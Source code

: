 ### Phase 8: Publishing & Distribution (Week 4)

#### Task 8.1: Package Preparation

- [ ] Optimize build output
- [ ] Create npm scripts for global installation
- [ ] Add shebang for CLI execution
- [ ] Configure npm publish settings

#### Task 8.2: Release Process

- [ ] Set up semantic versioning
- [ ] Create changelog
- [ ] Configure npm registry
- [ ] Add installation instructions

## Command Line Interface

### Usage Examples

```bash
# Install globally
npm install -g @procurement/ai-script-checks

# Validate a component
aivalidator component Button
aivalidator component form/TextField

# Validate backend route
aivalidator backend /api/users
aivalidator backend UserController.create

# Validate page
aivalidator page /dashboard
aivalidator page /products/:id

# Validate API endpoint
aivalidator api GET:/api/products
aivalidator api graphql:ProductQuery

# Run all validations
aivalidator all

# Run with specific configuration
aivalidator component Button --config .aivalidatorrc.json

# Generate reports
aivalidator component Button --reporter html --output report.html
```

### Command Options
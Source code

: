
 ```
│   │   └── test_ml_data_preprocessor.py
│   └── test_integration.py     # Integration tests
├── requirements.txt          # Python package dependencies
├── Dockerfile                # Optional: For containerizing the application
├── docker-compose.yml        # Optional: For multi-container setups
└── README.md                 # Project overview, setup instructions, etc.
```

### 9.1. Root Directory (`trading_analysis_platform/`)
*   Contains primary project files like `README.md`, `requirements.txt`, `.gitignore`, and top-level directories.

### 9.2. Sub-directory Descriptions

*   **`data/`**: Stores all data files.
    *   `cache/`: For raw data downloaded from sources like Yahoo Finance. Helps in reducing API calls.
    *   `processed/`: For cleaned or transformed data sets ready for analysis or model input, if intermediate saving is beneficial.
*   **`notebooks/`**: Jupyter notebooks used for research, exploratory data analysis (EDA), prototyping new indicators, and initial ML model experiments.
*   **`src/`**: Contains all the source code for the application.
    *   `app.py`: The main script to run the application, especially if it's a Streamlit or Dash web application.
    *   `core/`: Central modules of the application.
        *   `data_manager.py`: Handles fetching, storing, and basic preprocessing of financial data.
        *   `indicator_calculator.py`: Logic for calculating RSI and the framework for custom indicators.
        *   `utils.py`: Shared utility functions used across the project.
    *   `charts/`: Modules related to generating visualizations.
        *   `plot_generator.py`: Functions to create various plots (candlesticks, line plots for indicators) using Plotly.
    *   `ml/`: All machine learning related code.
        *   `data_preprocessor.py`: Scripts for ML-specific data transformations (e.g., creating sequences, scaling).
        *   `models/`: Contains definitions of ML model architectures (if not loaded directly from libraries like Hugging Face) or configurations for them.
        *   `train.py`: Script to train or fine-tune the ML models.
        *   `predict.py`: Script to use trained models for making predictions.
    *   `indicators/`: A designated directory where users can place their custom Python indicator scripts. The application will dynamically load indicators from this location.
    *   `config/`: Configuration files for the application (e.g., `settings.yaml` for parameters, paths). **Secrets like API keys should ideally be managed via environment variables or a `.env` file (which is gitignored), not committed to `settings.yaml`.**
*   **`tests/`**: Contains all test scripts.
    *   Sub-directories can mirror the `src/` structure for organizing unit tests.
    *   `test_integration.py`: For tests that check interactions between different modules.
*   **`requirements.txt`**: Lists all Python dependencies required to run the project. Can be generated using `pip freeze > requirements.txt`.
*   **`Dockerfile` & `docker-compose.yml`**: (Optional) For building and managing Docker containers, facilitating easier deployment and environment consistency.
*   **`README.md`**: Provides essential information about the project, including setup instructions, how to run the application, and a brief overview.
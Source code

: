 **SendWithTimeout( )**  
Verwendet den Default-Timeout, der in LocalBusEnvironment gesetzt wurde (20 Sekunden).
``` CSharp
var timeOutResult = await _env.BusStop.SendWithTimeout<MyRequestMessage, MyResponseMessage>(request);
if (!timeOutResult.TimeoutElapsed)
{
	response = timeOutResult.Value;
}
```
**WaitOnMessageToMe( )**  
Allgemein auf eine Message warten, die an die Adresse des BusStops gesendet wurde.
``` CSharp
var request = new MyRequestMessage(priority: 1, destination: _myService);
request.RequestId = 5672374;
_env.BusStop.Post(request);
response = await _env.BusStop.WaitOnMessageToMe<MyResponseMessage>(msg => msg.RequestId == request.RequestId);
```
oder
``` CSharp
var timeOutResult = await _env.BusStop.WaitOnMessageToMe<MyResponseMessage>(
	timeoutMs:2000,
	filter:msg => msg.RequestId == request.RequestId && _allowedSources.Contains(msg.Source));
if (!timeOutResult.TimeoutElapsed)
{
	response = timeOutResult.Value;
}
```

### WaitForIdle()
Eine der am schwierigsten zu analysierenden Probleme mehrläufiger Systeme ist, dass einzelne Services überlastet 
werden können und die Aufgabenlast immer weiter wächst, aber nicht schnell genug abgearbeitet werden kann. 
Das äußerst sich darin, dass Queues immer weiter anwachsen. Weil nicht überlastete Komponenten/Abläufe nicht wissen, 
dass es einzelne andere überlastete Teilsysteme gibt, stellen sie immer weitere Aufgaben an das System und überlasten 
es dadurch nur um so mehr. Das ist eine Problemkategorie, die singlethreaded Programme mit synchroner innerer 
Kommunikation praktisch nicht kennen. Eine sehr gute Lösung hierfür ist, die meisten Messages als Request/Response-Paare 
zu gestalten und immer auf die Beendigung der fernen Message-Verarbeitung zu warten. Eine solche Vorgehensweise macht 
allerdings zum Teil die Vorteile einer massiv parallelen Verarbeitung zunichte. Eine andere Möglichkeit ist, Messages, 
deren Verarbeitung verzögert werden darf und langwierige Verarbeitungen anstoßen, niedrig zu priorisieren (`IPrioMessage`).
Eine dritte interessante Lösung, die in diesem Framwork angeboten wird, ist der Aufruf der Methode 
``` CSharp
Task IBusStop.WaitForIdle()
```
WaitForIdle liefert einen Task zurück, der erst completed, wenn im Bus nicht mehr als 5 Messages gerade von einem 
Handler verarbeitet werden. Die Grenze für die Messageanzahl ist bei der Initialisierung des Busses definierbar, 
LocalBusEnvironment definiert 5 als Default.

■ ■ ■

YOUR OBJECTIVE ▸ The data above must be repeated in its entirety, exactly as given.

EXPECTED ANSWER ▸
Source code

: ### Phase 8: Publishing & Distribution (Week 4)

#### Task 8.1: Package Preparation

- [ ] Optimize build output
- [ ] Create npm scripts for global installation
- [ ] Add shebang for CLI execution
- [ ] Configure npm publish settings

#### Task 8.2: Release Process

- [ ] Set up semantic versioning
- [ ] Create changelog
- [ ] Configure npm registry
- [ ] Add installation instructions

## Command Line Interface

### Usage Examples

```bash
# Install globally
npm install -g @procurement/ai-script-checks

# Validate a component
aivalidator component Button
aivalidator component form/TextField

# Validate backend route
aivalidator backend /api/users
aivalidator backend UserController.create

# Validate page
aivalidator page /dashboard
aivalidator page /products/:id

# Validate API endpoint
aivalidator api GET:/api/products
aivalidator api graphql:ProductQuery

# Run all validations
aivalidator all

# Run with specific configuration
aivalidator component Button --config .aivalidatorrc.json

# Generate reports
aivalidator component Button --reporter html --output report.html
```

### Command Options
Source code

:
 ```
│   │   └── test_ml_data_preprocessor.py
│   └── test_integration.py     # Integration tests
├── requirements.txt          # Python package dependencies
├── Dockerfile                # Optional: For containerizing the application
├── docker-compose.yml        # Optional: For multi-container setups
└── README.md                 # Project overview, setup instructions, etc.
```

### 9.1. Root Directory (`trading_analysis_platform/`)
*   Contains primary project files like `README.md`, `requirements.txt`, `.gitignore`, and top-level directories.

### 9.2. Sub-directory Descriptions

*   **`data/`**: Stores all data files.
    *   `cache/`: For raw data downloaded from sources like Yahoo Finance. Helps in reducing API calls.
    *   `processed/`: For cleaned or transformed data sets ready for analysis or model input, if intermediate saving is beneficial.
*   **`notebooks/`**: Jupyter notebooks used for research, exploratory data analysis (EDA), prototyping new indicators, and initial ML model experiments.
*   **`src/`**: Contains all the source code for the application.
    *   `app.py`: The main script to run the application, especially if it's a Streamlit or Dash web application.
    *   `core/`: Central modules of the application.
        *   `data_manager.py`: Handles fetching, storing, and basic preprocessing of financial data.
        *   `indicator_calculator.py`: Logic for calculating RSI and the framework for custom indicators.
        *   `utils.py`: Shared utility functions used across the project.
    *   `charts/`: Modules related to generating visualizations.
        *   `plot_generator.py`: Functions to create various plots (candlesticks, line plots for indicators) using Plotly.
    *   `ml/`: All machine learning related code.
        *   `data_preprocessor.py`: Scripts for ML-specific data transformations (e.g., creating sequences, scaling).
        *   `models/`: Contains definitions of ML model architectures (if not loaded directly from libraries like Hugging Face) or configurations for them.
        *   `train.py`: Script to train or fine-tune the ML models.
        *   `predict.py`: Script to use trained models for making predictions.
    *   `indicators/`: A designated directory where users can place their custom Python indicator scripts. The application will dynamically load indicators from this location.
    *   `config/`: Configuration files for the application (e.g., `settings.yaml` for parameters, paths). **Secrets like API keys should ideally be managed via environment variables or a `.env` file (which is gitignored), not committed to `settings.yaml`.**
*   **`tests/`**: Contains all test scripts.
    *   Sub-directories can mirror the `src/` structure for organizing unit tests.
    *   `test_integration.py`: For tests that check interactions between different modules.
*   **`requirements.txt`**: Lists all Python dependencies required to run the project. Can be generated using `pip freeze > requirements.txt`.
*   **`Dockerfile` & `docker-compose.yml`**: (Optional) For building and managing Docker containers, facilitating easier deployment and environment consistency.
*   **`README.md`**: Provides essential information about the project, including setup instructions, how to run the application, and a brief overview.
Source code

: **SendWithTimeout( )**  
Verwendet den Default-Timeout, der in LocalBusEnvironment gesetzt wurde (20 Sekunden).
``` CSharp
var timeOutResult = await _env.BusStop.SendWithTimeout<MyRequestMessage, MyResponseMessage>(request);
if (!timeOutResult.TimeoutElapsed)
{
	response = timeOutResult.Value;
}
```
**WaitOnMessageToMe( )**  
Allgemein auf eine Message warten, die an die Adresse des BusStops gesendet wurde.
``` CSharp
var request = new MyRequestMessage(priority: 1, destination: _myService);
request.RequestId = 5672374;
_env.BusStop.Post(request);
response = await _env.BusStop.WaitOnMessageToMe<MyResponseMessage>(msg => msg.RequestId == request.RequestId);
```
oder
``` CSharp
var timeOutResult = await _env.BusStop.WaitOnMessageToMe<MyResponseMessage>(
	timeoutMs:2000,
	filter:msg => msg.RequestId == request.RequestId && _allowedSources.Contains(msg.Source));
if (!timeOutResult.TimeoutElapsed)
{
	response = timeOutResult.Value;
}
```

### WaitForIdle()
Eine der am schwierigsten zu analysierenden Probleme mehrläufiger Systeme ist, dass einzelne Services überlastet 
werden können und die Aufgabenlast immer weiter wächst, aber nicht schnell genug abgearbeitet werden kann. 
Das äußerst sich darin, dass Queues immer weiter anwachsen. Weil nicht überlastete Komponenten/Abläufe nicht wissen, 
dass es einzelne andere überlastete Teilsysteme gibt, stellen sie immer weitere Aufgaben an das System und überlasten 
es dadurch nur um so mehr. Das ist eine Problemkategorie, die singlethreaded Programme mit synchroner innerer 
Kommunikation praktisch nicht kennen. Eine sehr gute Lösung hierfür ist, die meisten Messages als Request/Response-Paare 
zu gestalten und immer auf die Beendigung der fernen Message-Verarbeitung zu warten. Eine solche Vorgehensweise macht 
allerdings zum Teil die Vorteile einer massiv parallelen Verarbeitung zunichte. Eine andere Möglichkeit ist, Messages, 
deren Verarbeitung verzögert werden darf und langwierige Verarbeitungen anstoßen, niedrig zu priorisieren (`IPrioMessage`).
Eine dritte interessante Lösung, die in diesem Framwork angeboten wird, ist der Aufruf der Methode 
``` CSharp
Task IBusStop.WaitForIdle()
```
WaitForIdle liefert einen Task zurück, der erst completed, wenn im Bus nicht mehr als 5 Messages gerade von einem 
Handler verarbeitet werden. Die Grenze für die Messageanzahl ist bei der Initialisierung des Busses definierbar, 
LocalBusEnvironment definiert 5 als Default.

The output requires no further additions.